Sadly, the state of healthcare in the Philippines is nothing short of decrepit. With its fragmented governance structure, improvements to local healthcare systems were to meet their targets. A 2018 report by the Asia Pacific Observatory on Health Systems and Policies noted that “the devolution and inadequate transfer from the National Government to poorer LGUs contributed to underfunding of local hospitals and health units, resulting in poorly equipped facilities and an inadequate complement of human resources.”

On top of that, the country is struggling to keep its talented health workers from migrating as “the main push factors in the country were not solved in the light of attractive pull factors.”

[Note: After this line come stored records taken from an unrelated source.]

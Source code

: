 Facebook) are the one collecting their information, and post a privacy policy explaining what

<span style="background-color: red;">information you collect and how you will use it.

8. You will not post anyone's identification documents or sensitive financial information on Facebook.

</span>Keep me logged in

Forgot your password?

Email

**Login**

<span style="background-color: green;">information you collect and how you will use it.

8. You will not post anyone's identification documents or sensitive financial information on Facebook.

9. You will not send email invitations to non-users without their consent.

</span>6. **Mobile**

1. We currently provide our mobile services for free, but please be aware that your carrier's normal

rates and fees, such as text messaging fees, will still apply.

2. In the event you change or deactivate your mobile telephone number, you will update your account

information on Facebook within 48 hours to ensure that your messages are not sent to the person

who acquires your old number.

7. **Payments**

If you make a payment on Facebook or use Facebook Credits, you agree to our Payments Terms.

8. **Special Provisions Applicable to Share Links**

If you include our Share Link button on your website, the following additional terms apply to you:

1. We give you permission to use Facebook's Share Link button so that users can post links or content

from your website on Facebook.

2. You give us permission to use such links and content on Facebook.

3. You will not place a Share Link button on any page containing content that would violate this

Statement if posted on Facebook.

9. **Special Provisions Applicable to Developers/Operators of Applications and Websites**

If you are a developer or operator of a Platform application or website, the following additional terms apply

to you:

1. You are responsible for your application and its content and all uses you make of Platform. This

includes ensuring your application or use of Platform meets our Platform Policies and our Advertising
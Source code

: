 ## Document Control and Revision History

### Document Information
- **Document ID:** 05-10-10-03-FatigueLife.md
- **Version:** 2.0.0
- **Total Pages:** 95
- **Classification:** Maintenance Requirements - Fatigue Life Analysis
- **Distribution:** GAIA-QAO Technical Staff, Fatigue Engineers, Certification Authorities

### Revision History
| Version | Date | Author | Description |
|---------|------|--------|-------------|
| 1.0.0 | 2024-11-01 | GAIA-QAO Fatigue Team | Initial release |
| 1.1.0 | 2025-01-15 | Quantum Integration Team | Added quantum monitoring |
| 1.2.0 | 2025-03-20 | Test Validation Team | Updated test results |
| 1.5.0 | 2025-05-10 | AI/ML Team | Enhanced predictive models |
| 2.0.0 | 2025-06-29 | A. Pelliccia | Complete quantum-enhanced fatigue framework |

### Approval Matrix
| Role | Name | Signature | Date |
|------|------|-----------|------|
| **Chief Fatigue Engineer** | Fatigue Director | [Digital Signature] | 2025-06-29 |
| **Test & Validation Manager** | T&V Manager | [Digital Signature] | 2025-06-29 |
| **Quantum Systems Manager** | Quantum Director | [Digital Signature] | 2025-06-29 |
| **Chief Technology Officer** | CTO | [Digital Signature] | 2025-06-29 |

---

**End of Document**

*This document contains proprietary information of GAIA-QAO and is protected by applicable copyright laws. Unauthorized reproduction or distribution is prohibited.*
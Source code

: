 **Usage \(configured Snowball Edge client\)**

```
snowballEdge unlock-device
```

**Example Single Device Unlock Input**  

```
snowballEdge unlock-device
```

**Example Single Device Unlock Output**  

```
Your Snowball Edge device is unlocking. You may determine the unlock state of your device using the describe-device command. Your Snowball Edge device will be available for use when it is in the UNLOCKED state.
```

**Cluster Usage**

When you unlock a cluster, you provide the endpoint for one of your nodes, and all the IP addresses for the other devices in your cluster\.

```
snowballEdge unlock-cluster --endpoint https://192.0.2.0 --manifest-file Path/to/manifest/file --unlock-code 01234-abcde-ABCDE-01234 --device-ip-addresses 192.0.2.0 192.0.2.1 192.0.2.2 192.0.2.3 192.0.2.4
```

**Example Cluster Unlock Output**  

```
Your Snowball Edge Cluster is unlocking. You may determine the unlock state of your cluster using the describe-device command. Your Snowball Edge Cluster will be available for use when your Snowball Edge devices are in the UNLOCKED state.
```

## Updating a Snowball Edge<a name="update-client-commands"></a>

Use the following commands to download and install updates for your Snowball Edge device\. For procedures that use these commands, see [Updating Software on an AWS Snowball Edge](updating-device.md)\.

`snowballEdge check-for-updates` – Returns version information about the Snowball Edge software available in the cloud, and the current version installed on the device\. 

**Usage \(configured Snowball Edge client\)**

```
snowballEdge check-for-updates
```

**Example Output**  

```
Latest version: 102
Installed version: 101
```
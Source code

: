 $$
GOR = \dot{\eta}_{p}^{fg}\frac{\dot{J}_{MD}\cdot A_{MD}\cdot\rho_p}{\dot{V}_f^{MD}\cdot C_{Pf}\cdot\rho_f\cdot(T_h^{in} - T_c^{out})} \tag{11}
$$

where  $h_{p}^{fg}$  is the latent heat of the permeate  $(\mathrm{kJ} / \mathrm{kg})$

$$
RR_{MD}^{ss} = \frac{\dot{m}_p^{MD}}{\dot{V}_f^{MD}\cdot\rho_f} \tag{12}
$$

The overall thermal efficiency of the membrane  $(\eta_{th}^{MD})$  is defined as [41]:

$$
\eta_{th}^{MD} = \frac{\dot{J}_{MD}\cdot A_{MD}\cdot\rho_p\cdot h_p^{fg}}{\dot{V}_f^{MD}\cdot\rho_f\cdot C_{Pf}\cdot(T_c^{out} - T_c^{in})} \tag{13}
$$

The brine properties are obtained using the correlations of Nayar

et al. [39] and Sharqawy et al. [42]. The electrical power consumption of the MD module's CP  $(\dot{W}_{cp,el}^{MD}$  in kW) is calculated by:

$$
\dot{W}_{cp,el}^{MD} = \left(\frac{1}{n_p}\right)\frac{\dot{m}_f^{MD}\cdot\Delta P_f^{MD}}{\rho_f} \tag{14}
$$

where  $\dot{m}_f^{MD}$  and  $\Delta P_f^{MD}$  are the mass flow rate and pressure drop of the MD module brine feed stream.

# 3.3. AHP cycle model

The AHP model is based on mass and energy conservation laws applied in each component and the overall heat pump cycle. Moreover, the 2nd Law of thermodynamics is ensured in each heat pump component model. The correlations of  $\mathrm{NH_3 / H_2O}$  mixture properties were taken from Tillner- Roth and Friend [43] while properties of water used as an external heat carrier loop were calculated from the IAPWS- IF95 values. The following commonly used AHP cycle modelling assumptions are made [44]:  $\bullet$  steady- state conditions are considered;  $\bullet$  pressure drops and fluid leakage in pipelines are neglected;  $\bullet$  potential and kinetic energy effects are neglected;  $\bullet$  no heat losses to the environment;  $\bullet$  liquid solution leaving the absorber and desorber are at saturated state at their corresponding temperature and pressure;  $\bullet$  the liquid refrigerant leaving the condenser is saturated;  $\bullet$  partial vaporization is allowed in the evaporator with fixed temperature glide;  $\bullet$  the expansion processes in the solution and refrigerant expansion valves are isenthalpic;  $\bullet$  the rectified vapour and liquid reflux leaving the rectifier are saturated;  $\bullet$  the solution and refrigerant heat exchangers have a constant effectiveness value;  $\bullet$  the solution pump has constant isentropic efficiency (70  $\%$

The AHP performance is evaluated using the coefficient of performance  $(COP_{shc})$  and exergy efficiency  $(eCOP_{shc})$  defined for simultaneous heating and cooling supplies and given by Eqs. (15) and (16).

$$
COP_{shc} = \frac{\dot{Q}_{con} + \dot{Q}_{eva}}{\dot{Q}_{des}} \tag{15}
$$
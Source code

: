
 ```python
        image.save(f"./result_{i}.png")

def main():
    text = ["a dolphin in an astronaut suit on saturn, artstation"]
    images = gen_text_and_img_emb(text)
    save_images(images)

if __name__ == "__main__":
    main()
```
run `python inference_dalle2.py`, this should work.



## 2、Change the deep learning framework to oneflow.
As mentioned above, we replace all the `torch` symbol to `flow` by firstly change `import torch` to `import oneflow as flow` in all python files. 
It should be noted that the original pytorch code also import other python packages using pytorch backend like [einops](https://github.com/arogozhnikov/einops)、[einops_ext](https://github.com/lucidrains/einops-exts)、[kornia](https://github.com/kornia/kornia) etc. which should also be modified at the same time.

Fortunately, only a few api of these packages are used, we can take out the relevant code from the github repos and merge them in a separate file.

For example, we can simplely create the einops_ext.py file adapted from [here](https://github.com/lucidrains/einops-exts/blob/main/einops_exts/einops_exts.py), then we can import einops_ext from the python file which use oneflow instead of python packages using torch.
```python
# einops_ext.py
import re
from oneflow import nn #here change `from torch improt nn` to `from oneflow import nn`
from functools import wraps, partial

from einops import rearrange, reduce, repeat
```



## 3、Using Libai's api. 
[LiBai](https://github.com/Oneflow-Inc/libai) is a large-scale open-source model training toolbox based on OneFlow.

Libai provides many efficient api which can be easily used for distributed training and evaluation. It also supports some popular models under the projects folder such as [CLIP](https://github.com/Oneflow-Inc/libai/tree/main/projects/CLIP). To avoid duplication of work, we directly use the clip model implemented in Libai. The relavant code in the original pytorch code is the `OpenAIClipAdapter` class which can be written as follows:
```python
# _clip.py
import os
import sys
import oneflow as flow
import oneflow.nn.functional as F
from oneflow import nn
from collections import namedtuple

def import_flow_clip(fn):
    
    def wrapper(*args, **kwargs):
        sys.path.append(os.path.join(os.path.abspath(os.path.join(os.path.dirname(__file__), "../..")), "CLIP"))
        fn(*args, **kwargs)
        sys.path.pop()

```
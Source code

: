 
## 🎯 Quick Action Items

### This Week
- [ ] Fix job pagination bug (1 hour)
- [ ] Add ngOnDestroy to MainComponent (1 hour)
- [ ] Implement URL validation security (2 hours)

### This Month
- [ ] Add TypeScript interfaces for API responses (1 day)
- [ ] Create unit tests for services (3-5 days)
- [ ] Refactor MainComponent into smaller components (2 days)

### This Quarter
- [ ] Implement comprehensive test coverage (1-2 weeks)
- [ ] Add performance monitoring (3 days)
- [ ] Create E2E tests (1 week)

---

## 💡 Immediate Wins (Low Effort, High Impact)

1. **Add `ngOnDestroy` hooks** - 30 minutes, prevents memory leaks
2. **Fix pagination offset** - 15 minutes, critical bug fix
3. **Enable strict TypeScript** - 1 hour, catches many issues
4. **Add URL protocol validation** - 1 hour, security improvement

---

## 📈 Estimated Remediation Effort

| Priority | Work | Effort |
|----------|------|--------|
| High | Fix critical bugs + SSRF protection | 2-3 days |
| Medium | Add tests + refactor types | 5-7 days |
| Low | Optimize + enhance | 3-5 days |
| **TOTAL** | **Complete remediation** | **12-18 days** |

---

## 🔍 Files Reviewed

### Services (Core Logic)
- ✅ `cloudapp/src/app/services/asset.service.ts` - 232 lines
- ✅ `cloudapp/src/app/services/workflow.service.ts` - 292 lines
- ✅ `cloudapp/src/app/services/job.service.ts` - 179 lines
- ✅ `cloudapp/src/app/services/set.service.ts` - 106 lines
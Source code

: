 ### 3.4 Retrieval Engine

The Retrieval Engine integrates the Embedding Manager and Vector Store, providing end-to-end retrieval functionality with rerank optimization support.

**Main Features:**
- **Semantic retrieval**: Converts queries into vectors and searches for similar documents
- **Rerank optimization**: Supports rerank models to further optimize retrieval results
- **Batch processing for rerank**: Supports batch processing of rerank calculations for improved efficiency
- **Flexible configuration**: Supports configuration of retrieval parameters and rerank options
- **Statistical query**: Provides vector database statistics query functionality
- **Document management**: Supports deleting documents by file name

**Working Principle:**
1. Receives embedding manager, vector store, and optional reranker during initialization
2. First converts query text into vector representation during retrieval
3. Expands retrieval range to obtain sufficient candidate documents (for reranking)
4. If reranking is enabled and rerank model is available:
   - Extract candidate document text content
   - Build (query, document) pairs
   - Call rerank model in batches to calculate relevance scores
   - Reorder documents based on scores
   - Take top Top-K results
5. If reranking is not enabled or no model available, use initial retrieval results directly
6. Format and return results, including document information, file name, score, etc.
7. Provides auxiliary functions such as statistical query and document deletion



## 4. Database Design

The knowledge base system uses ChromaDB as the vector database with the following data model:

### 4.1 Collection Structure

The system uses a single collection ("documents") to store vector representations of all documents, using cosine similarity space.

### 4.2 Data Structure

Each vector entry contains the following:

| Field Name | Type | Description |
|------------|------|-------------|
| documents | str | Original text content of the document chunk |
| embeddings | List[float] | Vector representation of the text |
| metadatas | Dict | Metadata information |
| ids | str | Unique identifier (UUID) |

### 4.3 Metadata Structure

Being as it may, we are still lucky that we have a committed local workforce currently tackling a global health crisis. We are lucky because we still have doctors, nurses, and medical technologists who are risking their lives to save others despite suffering from a lack of institutional support. It is only disappointing that, as far as it goes, the kind of support needed by our frontliners has put them at a very vulnerable position.

We can clap, sing, and post creative “thank you” messages for frontliners, but more has to be done to secure their lives. We have already lost 17 doctors to CoViD-19, but the government only managed to call these losses as instances of heroism instead of regard then for what they are — avoidable deaths. That Duterte has the gall to call them (in the most disaffected manner) “lucky” is uninspiring and disturbing. Like Pilate, the government has effectively washed its hands clean of any responsibility.

On a lighter note though, Treñas has called on donations for PPEs and other equipment to help local frontliners fight the contagion. Because at the rate the national government is going, we couldn’t risk putting more of our talented medical workers in the line of fire.